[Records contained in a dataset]
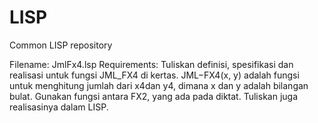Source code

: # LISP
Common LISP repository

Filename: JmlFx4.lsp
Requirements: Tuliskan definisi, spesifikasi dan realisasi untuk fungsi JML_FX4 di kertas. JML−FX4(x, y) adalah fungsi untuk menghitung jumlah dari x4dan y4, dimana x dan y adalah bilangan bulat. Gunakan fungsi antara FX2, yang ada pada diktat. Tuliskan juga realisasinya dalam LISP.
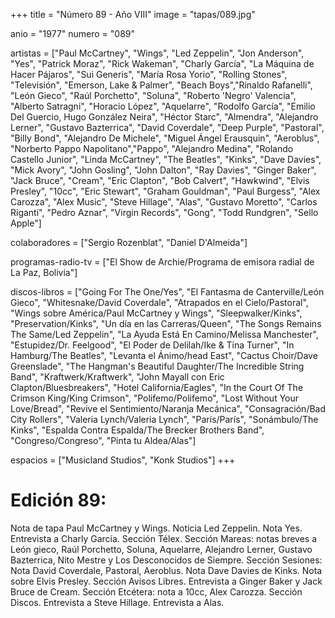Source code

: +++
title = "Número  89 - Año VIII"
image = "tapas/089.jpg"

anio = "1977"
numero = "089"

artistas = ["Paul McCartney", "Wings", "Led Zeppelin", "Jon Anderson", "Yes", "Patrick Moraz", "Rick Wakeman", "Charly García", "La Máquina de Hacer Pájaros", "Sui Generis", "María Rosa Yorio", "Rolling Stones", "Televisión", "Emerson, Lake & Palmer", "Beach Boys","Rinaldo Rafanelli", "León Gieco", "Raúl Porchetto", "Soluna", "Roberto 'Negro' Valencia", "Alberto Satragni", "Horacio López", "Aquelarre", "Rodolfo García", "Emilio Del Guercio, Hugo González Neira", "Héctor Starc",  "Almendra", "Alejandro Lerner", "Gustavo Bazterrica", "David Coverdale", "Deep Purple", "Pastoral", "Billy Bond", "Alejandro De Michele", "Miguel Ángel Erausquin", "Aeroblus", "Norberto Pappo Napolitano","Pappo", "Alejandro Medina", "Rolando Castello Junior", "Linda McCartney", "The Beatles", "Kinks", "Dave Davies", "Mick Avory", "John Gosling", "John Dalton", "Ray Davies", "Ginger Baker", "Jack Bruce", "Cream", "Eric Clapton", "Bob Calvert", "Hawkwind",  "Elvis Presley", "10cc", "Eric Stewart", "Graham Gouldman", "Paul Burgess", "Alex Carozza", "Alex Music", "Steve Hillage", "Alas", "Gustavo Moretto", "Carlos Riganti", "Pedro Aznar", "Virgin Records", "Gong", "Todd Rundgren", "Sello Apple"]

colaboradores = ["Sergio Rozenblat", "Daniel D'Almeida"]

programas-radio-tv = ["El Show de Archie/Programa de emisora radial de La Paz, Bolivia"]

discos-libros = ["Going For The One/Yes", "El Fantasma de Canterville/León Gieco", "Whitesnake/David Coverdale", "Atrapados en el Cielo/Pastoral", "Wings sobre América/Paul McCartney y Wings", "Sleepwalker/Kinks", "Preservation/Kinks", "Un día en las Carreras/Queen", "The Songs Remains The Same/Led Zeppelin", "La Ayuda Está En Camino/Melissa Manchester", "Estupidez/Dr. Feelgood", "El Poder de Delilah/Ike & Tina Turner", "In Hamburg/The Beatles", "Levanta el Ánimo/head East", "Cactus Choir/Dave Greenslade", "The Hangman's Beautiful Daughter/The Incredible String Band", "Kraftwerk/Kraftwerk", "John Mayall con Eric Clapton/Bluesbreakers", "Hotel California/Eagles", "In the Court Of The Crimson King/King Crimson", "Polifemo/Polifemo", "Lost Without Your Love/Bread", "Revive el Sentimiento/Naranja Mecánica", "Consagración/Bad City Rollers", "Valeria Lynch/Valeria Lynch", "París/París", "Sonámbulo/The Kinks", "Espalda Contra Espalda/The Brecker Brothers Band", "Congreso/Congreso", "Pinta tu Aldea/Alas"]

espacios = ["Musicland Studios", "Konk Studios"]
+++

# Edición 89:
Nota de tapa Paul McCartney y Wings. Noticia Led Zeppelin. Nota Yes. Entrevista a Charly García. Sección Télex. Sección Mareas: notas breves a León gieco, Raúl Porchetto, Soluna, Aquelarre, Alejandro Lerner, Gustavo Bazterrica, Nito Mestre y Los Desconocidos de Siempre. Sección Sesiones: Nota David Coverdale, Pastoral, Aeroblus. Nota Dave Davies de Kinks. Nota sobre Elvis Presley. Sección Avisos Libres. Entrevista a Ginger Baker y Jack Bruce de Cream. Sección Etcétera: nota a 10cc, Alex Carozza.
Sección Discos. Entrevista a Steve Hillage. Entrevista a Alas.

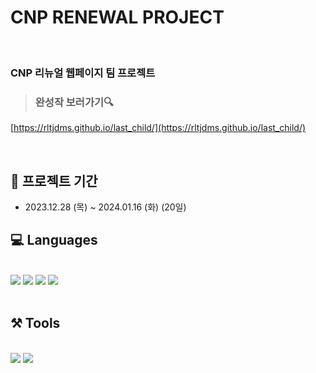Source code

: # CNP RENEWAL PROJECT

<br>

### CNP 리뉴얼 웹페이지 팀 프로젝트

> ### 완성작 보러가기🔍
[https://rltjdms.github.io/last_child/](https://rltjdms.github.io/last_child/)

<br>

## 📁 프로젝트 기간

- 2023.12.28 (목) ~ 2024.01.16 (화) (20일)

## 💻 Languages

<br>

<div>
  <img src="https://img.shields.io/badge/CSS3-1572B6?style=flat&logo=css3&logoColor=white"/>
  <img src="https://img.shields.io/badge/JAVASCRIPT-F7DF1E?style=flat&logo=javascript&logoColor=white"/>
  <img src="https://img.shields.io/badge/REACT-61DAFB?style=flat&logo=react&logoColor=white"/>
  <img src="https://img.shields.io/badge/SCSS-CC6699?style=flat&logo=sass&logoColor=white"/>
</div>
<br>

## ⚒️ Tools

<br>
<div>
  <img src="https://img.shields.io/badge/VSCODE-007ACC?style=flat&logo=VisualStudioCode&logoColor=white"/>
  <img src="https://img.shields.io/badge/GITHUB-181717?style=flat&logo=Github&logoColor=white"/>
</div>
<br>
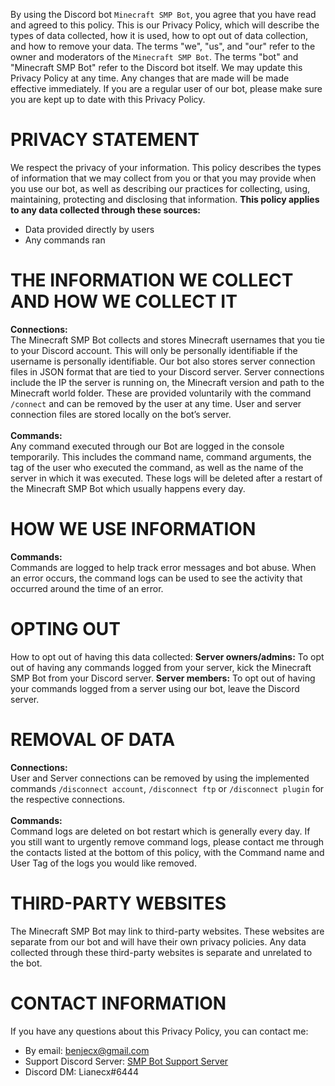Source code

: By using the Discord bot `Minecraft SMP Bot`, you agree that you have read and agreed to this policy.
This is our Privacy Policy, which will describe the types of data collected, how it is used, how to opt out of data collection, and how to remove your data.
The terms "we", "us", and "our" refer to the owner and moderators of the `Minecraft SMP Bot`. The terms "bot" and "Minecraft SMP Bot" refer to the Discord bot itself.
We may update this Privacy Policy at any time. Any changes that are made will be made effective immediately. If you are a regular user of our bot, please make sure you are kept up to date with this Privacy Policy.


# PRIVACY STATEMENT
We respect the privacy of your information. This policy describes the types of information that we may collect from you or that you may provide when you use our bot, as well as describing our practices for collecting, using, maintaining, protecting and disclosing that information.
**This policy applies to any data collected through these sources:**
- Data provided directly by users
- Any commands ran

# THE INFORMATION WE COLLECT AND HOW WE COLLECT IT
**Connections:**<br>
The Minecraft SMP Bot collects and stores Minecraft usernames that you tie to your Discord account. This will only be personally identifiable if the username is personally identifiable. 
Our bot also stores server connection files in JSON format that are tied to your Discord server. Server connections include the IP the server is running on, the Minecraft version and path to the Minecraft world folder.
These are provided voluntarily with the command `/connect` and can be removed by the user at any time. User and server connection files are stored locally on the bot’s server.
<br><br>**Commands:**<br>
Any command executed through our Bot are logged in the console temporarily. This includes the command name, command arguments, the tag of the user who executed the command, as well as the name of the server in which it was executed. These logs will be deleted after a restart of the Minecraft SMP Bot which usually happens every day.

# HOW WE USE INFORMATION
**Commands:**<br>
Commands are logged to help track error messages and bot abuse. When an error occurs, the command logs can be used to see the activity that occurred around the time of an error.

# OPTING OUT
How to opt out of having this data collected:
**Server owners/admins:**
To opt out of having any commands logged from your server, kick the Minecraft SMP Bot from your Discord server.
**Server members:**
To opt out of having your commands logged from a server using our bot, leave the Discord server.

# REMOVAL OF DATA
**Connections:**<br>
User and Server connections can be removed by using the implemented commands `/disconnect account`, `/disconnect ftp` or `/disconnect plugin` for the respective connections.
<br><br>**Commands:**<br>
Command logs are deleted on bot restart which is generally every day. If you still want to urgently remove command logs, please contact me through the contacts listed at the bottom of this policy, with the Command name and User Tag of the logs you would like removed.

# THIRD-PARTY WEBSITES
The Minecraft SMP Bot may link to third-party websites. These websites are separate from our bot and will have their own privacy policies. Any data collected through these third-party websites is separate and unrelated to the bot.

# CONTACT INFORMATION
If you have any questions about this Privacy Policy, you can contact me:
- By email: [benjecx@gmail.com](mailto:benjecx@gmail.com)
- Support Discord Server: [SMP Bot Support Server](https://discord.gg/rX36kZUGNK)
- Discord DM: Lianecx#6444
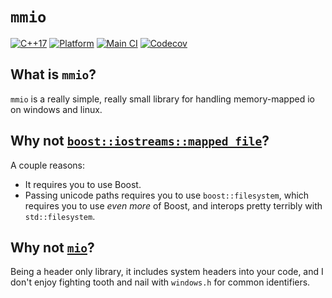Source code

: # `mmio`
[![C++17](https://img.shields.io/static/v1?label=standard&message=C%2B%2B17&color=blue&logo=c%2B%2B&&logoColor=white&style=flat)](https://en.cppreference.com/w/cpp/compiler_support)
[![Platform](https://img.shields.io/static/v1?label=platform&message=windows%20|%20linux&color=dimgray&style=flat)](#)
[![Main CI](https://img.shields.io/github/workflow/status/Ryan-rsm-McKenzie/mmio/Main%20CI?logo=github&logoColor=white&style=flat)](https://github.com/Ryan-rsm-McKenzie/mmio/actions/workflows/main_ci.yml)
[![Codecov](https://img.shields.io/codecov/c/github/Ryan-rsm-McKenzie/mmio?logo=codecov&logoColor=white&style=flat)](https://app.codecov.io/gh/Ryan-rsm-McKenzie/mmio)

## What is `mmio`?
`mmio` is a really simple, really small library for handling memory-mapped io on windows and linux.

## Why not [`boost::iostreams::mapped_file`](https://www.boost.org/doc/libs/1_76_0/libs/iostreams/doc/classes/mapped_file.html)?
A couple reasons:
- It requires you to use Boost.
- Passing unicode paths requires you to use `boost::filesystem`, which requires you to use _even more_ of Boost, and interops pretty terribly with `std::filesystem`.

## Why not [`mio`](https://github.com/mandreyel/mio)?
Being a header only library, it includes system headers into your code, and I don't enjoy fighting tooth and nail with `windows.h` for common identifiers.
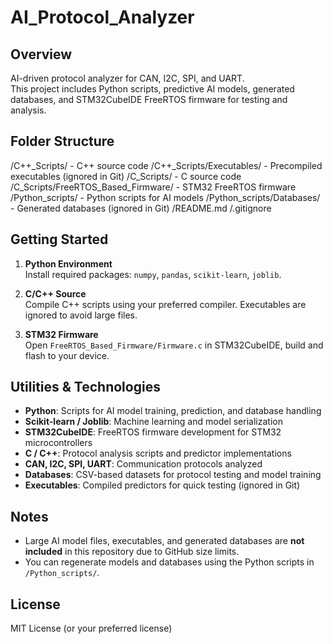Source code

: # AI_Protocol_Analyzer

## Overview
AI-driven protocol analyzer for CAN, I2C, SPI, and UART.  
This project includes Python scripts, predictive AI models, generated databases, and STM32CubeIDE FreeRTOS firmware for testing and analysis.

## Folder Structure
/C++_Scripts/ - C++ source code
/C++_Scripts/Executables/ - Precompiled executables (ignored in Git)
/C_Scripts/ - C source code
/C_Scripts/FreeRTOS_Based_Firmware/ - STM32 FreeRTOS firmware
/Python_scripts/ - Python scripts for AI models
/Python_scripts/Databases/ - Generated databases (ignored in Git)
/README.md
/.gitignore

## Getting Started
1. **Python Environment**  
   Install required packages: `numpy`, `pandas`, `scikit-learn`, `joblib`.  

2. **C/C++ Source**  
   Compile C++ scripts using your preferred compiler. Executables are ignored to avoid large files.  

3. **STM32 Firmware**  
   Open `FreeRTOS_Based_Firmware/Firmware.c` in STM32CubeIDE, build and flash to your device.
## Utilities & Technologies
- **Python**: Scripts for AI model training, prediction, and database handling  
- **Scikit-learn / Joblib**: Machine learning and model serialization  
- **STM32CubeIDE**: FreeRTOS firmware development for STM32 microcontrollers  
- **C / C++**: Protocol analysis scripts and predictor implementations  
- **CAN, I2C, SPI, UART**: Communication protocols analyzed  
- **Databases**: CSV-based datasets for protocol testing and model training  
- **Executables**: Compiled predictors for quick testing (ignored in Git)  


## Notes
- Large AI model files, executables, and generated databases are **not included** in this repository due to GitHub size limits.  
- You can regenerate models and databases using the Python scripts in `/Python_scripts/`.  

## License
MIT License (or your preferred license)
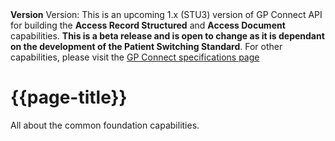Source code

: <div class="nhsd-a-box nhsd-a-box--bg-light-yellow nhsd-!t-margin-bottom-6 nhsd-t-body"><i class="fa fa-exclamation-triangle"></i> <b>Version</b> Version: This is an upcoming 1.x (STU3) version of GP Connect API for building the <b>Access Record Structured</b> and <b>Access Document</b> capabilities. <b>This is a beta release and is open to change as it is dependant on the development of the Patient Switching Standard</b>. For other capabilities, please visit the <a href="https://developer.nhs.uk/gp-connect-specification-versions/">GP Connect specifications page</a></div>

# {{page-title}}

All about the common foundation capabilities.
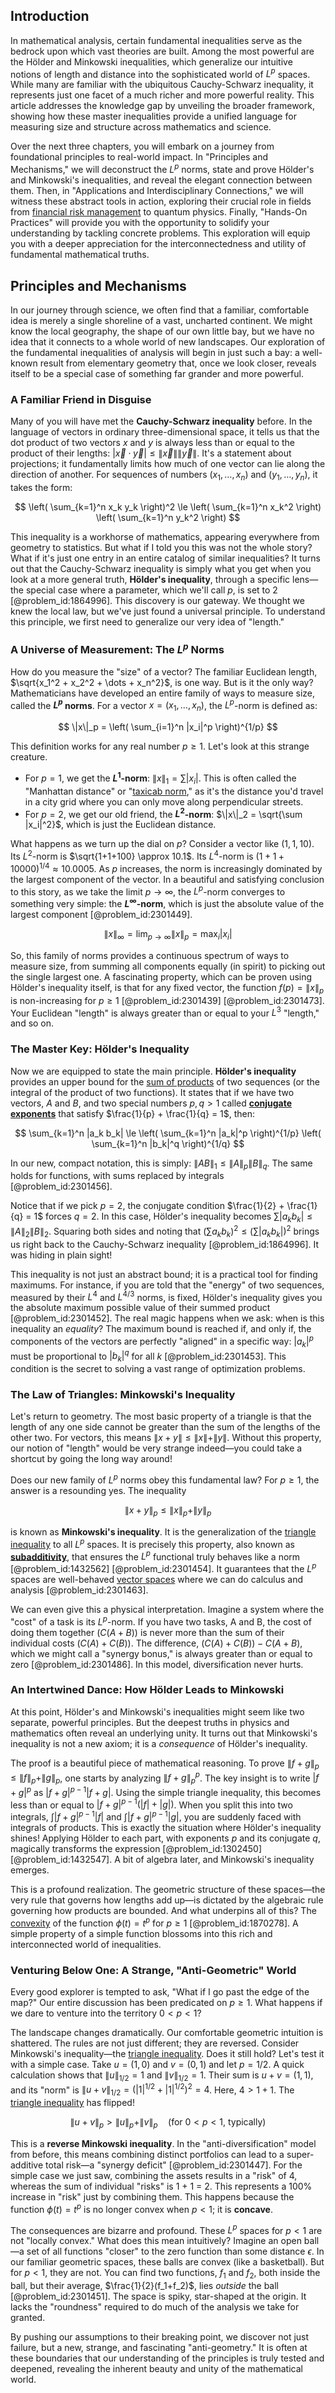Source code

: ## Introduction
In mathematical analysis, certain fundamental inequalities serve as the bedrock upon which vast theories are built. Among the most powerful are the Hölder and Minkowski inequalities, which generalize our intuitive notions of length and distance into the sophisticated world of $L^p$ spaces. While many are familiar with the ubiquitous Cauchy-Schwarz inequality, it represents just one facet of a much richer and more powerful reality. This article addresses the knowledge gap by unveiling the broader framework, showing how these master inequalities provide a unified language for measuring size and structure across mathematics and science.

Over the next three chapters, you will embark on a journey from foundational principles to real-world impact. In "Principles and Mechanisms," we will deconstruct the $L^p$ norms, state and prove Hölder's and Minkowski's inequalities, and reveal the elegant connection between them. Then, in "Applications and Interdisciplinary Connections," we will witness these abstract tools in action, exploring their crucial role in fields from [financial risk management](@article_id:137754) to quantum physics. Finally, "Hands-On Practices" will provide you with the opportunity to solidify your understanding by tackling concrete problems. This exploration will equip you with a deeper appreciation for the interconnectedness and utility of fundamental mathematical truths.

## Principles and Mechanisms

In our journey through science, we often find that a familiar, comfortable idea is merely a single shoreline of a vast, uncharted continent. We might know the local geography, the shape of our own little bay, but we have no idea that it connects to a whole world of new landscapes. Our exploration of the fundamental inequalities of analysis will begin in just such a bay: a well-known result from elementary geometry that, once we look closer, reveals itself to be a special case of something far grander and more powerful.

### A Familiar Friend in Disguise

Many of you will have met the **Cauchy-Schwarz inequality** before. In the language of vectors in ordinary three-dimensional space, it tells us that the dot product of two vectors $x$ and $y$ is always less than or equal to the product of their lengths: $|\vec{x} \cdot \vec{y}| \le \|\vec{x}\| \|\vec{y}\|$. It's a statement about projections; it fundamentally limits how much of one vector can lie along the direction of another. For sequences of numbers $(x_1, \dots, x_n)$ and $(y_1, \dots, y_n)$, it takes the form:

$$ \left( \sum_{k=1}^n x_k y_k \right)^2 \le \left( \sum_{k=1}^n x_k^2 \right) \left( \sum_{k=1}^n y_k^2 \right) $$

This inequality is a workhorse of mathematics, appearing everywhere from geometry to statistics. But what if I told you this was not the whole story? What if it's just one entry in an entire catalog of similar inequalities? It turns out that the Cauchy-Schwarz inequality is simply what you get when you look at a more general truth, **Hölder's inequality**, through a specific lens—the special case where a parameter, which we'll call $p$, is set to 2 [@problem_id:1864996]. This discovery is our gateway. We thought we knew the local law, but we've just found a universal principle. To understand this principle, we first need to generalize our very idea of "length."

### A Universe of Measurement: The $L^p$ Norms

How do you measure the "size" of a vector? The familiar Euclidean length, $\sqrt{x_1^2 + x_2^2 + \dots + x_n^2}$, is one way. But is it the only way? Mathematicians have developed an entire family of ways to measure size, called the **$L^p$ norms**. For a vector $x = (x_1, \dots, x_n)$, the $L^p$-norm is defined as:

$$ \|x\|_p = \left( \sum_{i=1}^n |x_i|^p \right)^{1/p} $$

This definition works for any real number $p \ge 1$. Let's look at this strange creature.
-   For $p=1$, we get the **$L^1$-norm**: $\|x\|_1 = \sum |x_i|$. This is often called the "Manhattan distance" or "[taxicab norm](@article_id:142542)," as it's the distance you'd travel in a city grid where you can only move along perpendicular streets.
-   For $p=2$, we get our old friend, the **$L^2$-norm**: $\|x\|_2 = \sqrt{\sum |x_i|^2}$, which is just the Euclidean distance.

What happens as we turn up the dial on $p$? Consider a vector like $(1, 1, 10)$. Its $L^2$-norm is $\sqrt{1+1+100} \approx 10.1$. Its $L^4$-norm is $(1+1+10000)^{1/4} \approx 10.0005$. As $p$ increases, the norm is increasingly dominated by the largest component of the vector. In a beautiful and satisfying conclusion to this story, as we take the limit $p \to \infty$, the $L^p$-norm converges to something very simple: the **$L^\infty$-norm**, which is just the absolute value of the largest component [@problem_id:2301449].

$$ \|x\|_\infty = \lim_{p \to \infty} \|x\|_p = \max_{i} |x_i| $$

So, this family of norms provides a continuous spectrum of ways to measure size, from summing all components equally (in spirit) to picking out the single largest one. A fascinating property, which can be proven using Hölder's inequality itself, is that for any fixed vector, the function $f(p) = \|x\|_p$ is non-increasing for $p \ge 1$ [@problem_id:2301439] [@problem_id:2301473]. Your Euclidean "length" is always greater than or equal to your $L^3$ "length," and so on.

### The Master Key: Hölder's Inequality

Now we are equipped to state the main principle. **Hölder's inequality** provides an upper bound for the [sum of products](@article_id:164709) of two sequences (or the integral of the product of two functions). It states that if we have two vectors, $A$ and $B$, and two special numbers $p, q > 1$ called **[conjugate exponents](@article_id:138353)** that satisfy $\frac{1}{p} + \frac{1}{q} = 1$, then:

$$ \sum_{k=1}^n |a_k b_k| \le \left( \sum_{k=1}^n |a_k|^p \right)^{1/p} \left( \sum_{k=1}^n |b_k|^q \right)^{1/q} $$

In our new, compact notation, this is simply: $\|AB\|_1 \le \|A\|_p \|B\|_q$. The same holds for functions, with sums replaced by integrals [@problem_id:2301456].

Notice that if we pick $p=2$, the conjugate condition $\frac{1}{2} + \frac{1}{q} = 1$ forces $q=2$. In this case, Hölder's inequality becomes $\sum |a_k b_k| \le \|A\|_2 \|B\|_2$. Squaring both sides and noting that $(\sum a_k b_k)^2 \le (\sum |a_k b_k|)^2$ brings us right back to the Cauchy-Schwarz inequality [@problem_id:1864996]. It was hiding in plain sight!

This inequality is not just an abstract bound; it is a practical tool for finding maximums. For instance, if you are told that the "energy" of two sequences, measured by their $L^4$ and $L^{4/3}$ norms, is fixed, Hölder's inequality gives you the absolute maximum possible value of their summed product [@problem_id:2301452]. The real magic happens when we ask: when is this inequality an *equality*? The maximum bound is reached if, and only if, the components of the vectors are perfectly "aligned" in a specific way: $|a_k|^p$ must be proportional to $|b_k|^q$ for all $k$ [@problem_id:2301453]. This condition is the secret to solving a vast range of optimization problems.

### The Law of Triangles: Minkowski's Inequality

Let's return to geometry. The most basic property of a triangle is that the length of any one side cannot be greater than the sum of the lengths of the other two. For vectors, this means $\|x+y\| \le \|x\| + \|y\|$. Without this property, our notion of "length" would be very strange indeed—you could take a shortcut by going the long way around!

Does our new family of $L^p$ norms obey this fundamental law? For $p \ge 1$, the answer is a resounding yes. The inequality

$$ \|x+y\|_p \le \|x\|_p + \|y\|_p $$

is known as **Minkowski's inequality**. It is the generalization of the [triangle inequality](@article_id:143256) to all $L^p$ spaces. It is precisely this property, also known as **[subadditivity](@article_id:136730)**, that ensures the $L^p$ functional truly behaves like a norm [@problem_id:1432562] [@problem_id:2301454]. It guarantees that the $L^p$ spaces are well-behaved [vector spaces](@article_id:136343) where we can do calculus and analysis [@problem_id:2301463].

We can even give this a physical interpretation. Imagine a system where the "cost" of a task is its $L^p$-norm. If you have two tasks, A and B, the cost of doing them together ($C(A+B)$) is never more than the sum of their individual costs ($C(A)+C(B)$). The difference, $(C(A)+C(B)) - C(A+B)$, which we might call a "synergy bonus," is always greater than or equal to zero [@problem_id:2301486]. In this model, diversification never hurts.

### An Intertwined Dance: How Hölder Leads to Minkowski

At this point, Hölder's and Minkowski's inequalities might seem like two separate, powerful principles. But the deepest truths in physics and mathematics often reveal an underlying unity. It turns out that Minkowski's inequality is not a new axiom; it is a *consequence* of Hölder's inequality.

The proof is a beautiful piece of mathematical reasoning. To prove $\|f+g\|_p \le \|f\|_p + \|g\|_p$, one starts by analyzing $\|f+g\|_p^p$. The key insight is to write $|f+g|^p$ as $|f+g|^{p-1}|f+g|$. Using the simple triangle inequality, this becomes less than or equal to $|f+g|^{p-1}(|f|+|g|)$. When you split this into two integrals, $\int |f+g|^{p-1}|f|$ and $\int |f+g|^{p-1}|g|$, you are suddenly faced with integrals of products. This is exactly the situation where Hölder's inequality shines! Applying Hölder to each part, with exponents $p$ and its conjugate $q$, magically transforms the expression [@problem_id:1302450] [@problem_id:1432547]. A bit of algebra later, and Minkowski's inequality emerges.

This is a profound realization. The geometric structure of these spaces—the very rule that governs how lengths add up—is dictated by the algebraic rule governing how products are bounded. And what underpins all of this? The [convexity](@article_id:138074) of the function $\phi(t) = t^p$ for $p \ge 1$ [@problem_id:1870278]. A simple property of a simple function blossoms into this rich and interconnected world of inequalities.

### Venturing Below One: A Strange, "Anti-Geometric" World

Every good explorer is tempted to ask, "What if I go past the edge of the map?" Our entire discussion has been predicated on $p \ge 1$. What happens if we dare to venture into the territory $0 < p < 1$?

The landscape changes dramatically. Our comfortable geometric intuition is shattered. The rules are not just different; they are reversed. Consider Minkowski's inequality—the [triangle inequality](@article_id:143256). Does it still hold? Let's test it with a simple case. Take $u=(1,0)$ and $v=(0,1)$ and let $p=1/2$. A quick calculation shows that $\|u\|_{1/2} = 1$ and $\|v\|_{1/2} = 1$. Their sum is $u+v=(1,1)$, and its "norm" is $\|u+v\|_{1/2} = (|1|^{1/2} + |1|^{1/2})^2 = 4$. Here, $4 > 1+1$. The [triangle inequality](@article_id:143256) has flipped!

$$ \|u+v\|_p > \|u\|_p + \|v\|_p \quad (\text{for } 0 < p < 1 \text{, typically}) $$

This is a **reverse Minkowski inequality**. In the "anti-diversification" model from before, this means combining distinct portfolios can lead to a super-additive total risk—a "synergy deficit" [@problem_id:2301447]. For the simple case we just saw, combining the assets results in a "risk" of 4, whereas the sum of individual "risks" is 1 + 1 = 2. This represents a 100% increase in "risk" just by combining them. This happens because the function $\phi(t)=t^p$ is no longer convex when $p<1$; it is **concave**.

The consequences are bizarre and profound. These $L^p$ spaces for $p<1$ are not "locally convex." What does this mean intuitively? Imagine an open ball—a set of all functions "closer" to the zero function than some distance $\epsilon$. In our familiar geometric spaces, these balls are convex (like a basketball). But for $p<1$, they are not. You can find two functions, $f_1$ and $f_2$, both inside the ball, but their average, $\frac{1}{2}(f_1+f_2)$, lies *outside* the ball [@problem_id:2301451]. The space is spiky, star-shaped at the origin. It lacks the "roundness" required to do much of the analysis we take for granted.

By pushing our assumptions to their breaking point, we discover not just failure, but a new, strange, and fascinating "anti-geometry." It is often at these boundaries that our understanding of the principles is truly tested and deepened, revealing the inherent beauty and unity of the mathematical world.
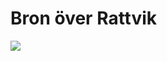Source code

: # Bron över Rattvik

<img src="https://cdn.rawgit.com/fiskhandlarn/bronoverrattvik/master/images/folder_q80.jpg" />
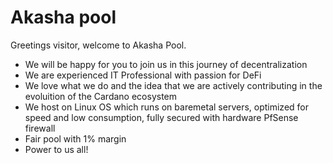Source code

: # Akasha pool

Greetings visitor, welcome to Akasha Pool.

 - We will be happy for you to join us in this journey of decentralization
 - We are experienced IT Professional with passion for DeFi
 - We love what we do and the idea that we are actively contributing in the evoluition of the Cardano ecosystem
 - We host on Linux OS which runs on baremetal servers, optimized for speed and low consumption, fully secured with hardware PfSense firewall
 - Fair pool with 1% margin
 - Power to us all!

* WHAT TO PRODUCE *
Would you filter the entries above and keep each line that has the word "left"?

* REPLY TO THE EXERCISE *
$$ \left( \sum_{k=1}^n x_k y_k \right)^2 \le \left( \sum_{k=1}^n x_k^2 \right) \left( \sum_{k=1}^n y_k^2 \right) $$
$$ \|x\|_p = \left( \sum_{i=1}^n |x_i|^p \right)^{1/p} $$
$$ \sum_{k=1}^n |a_k b_k| \le \left( \sum_{k=1}^n |a_k|^p \right)^{1/p} \left( \sum_{k=1}^n |b_k|^q \right)^{1/q} $$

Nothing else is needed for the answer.